PAG bought Mapletree Bay Point for around $1.1 billion earlier this year
Less than two years after raising $1.9 billion for Secured Capital Real Estate Partners VI fund (SCREP VI), Hong Kong-based alternative investment manager PAG has begun raising fund for its next opportunistic vehicle, according to market sources cited in a report by PERE.
The investment management firm led by Weijian Shan is said to have set a target of at least $2 billion for SCREP VII, which reportedly was launched two months ago and aims to invest in high-yielding real estate projets across Asia, but with a particular focus on Japan, where the managers of the Secured Capital series are based.

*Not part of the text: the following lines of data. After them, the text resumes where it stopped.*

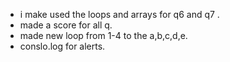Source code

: * i make used the loops and arrays for q6 and q7 .
* made a score for all q.
* made new loop from 1-4 to the a,b,c,d,e.
* conslo.log for alerts.


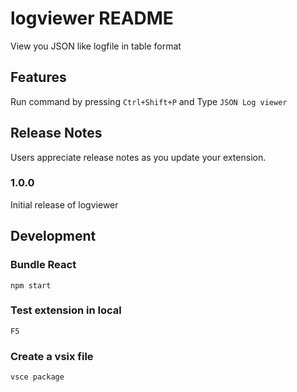 # logviewer README

View you JSON like logfile in table format

## Features

Run command by pressing `Ctrl+Shift+P` and Type `JSON Log viewer`

## Release Notes

Users appreciate release notes as you update your extension.

### 1.0.0

Initial release of logviewer

## Development

### Bundle React

`npm start`

### Test extension in local

`F5`

### Create a vsix file

`vsce package`

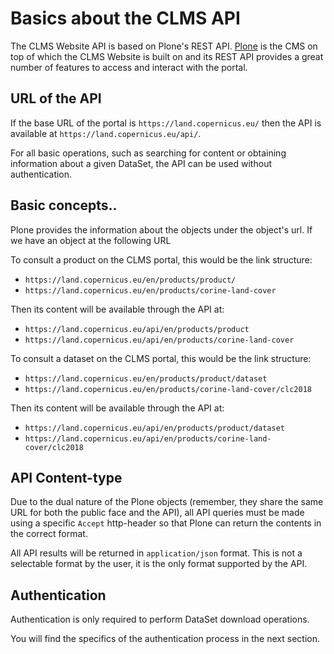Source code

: ﻿# Basics about the CLMS API

The CLMS Website API is based on Plone's REST API. [Plone](https://plone.org) is the CMS on top of which the CLMS Website is built on and its REST API provides a great number of features to access and interact with the portal.

## URL of the API

If the base URL of the portal is `https://land.copernicus.eu/` then the API is available at `https://land.copernicus.eu/api/`.

For all basic operations, such as searching for content or obtaining information about a given DataSet, the API can be used without authentication.

## Basic concepts..

Plone provides the information about the objects under the object's url. If we have an object at the following URL

To consult a product on the CLMS portal, this would be the link structure:
+ `https://land.copernicus.eu/en/products/product/`
+ `https://land.copernicus.eu/en/products/corine-land-cover`

Then its content will be available through the API at:
+ `https://land.copernicus.eu/api/en/products/product` 
+ `https://land.copernicus.eu/api/en/products/corine-land-cover`

To consult a dataset on the CLMS portal, this would be the link structure:
+ `https://land.copernicus.eu/en/products/product/dataset`
+ `https://land.copernicus.eu/en/products/corine-land-cover/clc2018`

Then its content will be available through the API at:

+ `https://land.copernicus.eu/api/en/products/product/dataset` 
+ `https://land.copernicus.eu/api/en/products/corine-land-cover/clc2018`

## API Content-type

Due to the dual nature of the Plone objects (remember, they share the same URL for both the public face and the API), all API queries must be made using a specific `Accept` http-header so that Plone can return the contents in the correct format.

All API results will be returned in `application/json` format. This is not a selectable format by the user, it is the only format supported by the API.

## Authentication

Authentication is only required to perform DataSet download operations.

You will find the specifics of the authentication process in the next section.
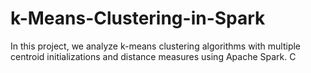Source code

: # k-Means-Clustering-in-Spark

In this project, we analyze k-means clustering algorithms with multiple centroid initializations and distance measures using Apache Spark. C
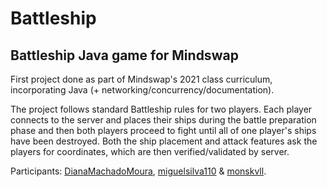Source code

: # Battleship

## Battleship Java game for Mindswap

First project done as part of Mindswap's 2021 class curriculum, incorporating Java (+ networking/concurrency/documentation).

The project follows standard Battleship rules for two players.
Each player connects to the server and places their ships during the battle preparation phase and then both players proceed to fight until all of one player's ships have been destroyed.
Both the ship placement and attack features ask the players for coordinates, which are then verified/validated by server.

Participants: [DianaMachadoMoura](https://github.com/DianaMachadoMoura), 	[miguelsilva110](https://github.com/miguelsilva110) & [monskvll](https://github.com/monskvll).
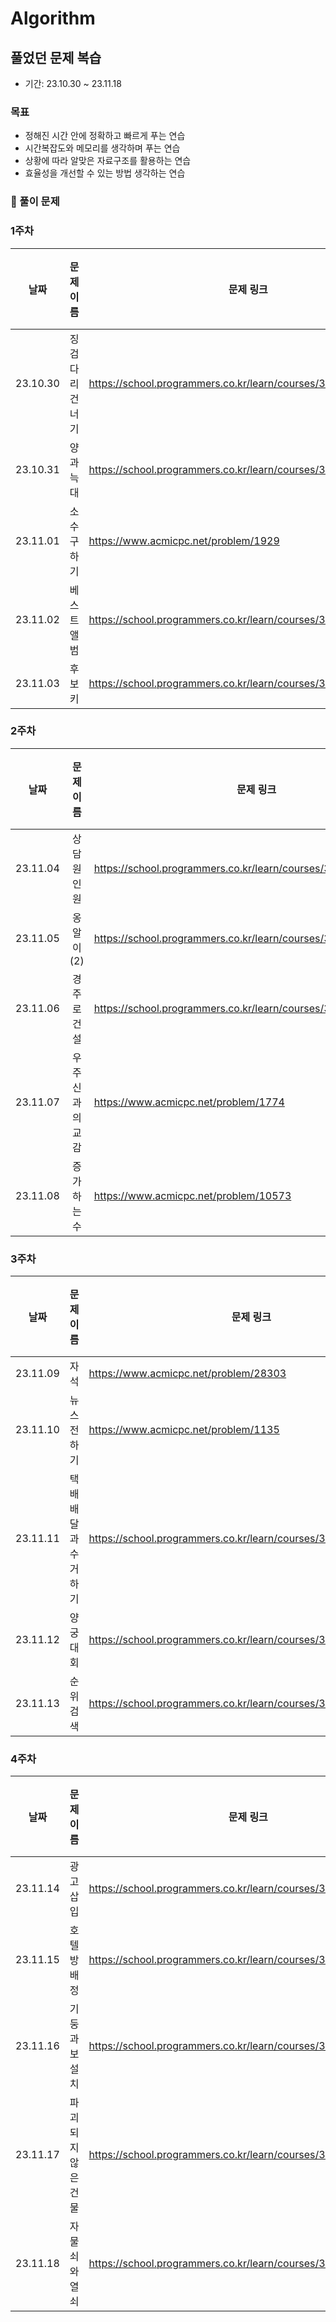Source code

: # Algorithm

## 풀었던 문제 복습 
- 기간: 23.10.30 ~ 23.11.18
  
### 목표
- 정해진 시간 안에 정확하고 빠르게 푸는 연습
- 시간복잡도와 메모리를 생각하며 푸는 연습
- 상황에 따라 알맞은 자료구조를 활용하는 연습
- 효율성을 개선할 수 있는 방법 생각하는 연습

### 📑 풀이 문제

### 1주차

| 날짜   | 문제 이름 | 문제 링크                                       | 완료| 다시 풀 문제|
| :------: | :-------: |-------------------------------------------- | :--:| :--:|
| 23.10.30 | 징검다리 건너기 | https://school.programmers.co.kr/learn/courses/30/lessons/64062 |&#9745;||
| 23.10.31 | 양과 늑대 | https://school.programmers.co.kr/learn/courses/30/lessons/92343 |&#9745;|&#9745;|
| 23.11.01 | 소수 구하기 | https://www.acmicpc.net/problem/1929 |&#9745;||
| 23.11.02 | 베스트 앨범 | https://school.programmers.co.kr/learn/courses/30/lessons/42579 |&#9745;||
| 23.11.03 | 후보키 | https://school.programmers.co.kr/learn/courses/30/lessons/42890 |&#9745;|&#9745;|

### 2주차

| 날짜   | 문제 이름 | 문제 링크                                       |완료| 다시 풀 문제|
| :------: | :-------: |-------------------------------------------- | :--:| :--:|
| 23.11.04 | 상담원 인원 |https://school.programmers.co.kr/learn/courses/30/lessons/214288|&#9745;|&#9745;|
| 23.11.05 | 옹알이(2) |https://school.programmers.co.kr/learn/courses/30/lessons/133499|&#9745;||
| 23.11.06 | 경주로 건설 | https://school.programmers.co.kr/learn/courses/30/lessons/67259 |||
| 23.11.07 | 우주신과의 교감 | https://www.acmicpc.net/problem/1774 |&#9745;|&#9745;|
| 23.11.08 | 증가하는 수 | https://www.acmicpc.net/problem/10573 |||


### 3주차

| 날짜   | 문제 이름 | 문제 링크                                       |완료| 다시 풀 문제|
| :------: | :-------: |-------------------------------------------- | :--:| :--:|
| 23.11.09 | 자석 |https://www.acmicpc.net/problem/28303 |||
| 23.11.10 | 뉴스 전하기 | https://www.acmicpc.net/problem/1135 |||
| 23.11.11 | 택배 배달과 수거하기 | https://school.programmers.co.kr/learn/courses/30/lessons/150369 |||
| 23.11.12 | 양궁대회 | https://school.programmers.co.kr/learn/courses/30/lessons/92342 |||
| 23.11.13 | 순위검색 | https://school.programmers.co.kr/learn/courses/30/lessons/72412 |||

### 4주차

| 날짜   | 문제 이름 | 문제 링크                                       |완료| 다시 풀 문제|
| :------: | :-------: |-------------------------------------------- | :--:| :--:|
| 23.11.14 | 광고 삽입 | https://school.programmers.co.kr/learn/courses/30/lessons/72414 |||
| 23.11.15 | 호텔 방 배정 | https://school.programmers.co.kr/learn/courses/30/lessons/64063 |||
| 23.11.16 | 기둥과 보 설치 | https://school.programmers.co.kr/learn/courses/30/lessons/60061 |||
| 23.11.17 | 파괴되지 않은 건물 | https://school.programmers.co.kr/learn/courses/30/lessons/92344 |||
| 23.11.18 | 자물쇠와 열쇠 | https://school.programmers.co.kr/learn/courses/30/lessons/60059 |||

PAG has yet to make a public statement regarding this latest initiative and company representatives reached by Mingtiandi declined to comment on the fund-raising report.
The news of the investment manager’s bullish target for its opportunistic strategy comes shortly after PAG was said to be nearing a $2.25 final close on its second core plus/value-add PAG Real Estate Partners (PREP) II fund, as that vehicle closes in on its hard cap.
Taking Aim at Japan
As with its previous opportunistic fund, PAG is understood to be allocating 60 percent of SCREP VII’s investments to the land of the rising sun, with an emphasis on distressed situations. PAG, which bought out Tokyo-based Secured Capital in 2010, sees the experience of its Japan operation as providing an advantage when deploying capital, as it draws support from institutional investors globally.
Details of the the investors signing on or SCREP VII have yet to be released, however, Amsterdam-based fund manager Bouwinvest Real Estate Investors said last month that it had invested $100 million with PAG in Asia, although at least part of that funding has been channeled through the PREP II strategy.

PAG Real Estate’s Jon-Paul Toppino heads the SCREP strategy
The Canadian Pension Plan Investment Board has been another backer of PAG initiatives with Mingtiandi having previously revealed shortly after the Hong Kong private equity firm had closed on $1.2 billion in funding for SCREP VI, that CPPIB had taken an anchor stake.
A report released by the manager of the C$298 billion fund showed that CPPIB had committed $375 million to the vehicle, equivalent to approximately 20 percent of what turned out to be a $1.9 billion opportunity fund.
In its statement at the time, the manager of the Canadian pension fund had described SCREP VI as a “real estate investment vehicle focused on distressed debt and off-market acquisition opportunities in commercial real estate, primarily in Japan with additional opportunities in South Korea and China.”
After closing in September 2017, SCREP VI, which has been led by PAG Real Estate’s Jon-Paul Toppino, has allocated approximately 65 percent of its deployments to opportunistic property-related investments and distressed debt in Japan, as well as other opportunities in China and Korea, according to the firm.
New York-based asset advisory and fundraising services firm Park Hill Group, which assisted on SCREP VI and is currently helping with the raise of PREP II, will not be used as a placement agent for PAG’s latest SCREP offering, according to sources cited by PERE.
Snapping Up an Asset from Mapletree
The Hong Kong-based fund manager’s core-plus vehicle, PAG Real Estate Partners II, which market sources indicated reached a $1.5 billion first close around seven months ago, is understood to have provided the funds for PAG’s purchase of Mapletree Bay Point, from Mapletree Investments.
That deal saw the alternative investment manager acquiring the 660,301 square foot (61,344 square metre) prime office building in Kowloon East for a price reported to be at or below the HK$8.58 billion ($1.1 billion) asking price.
PAG, which has since renamed the asset as the International Trade Tower.made the acquisition after Mapletree had secured WeWork and HSBC as tenants.
In another deal just a month before that transaction, PAG sold a 50 percent stake in a Sydney office complex to Blackstone in a deal reportedly valued at A$400 million.
The Hong Kong fund manager had acquired its stake six months before through its Australian fund, MTTA, for A$300 million, earning a capital gain of A$100 million.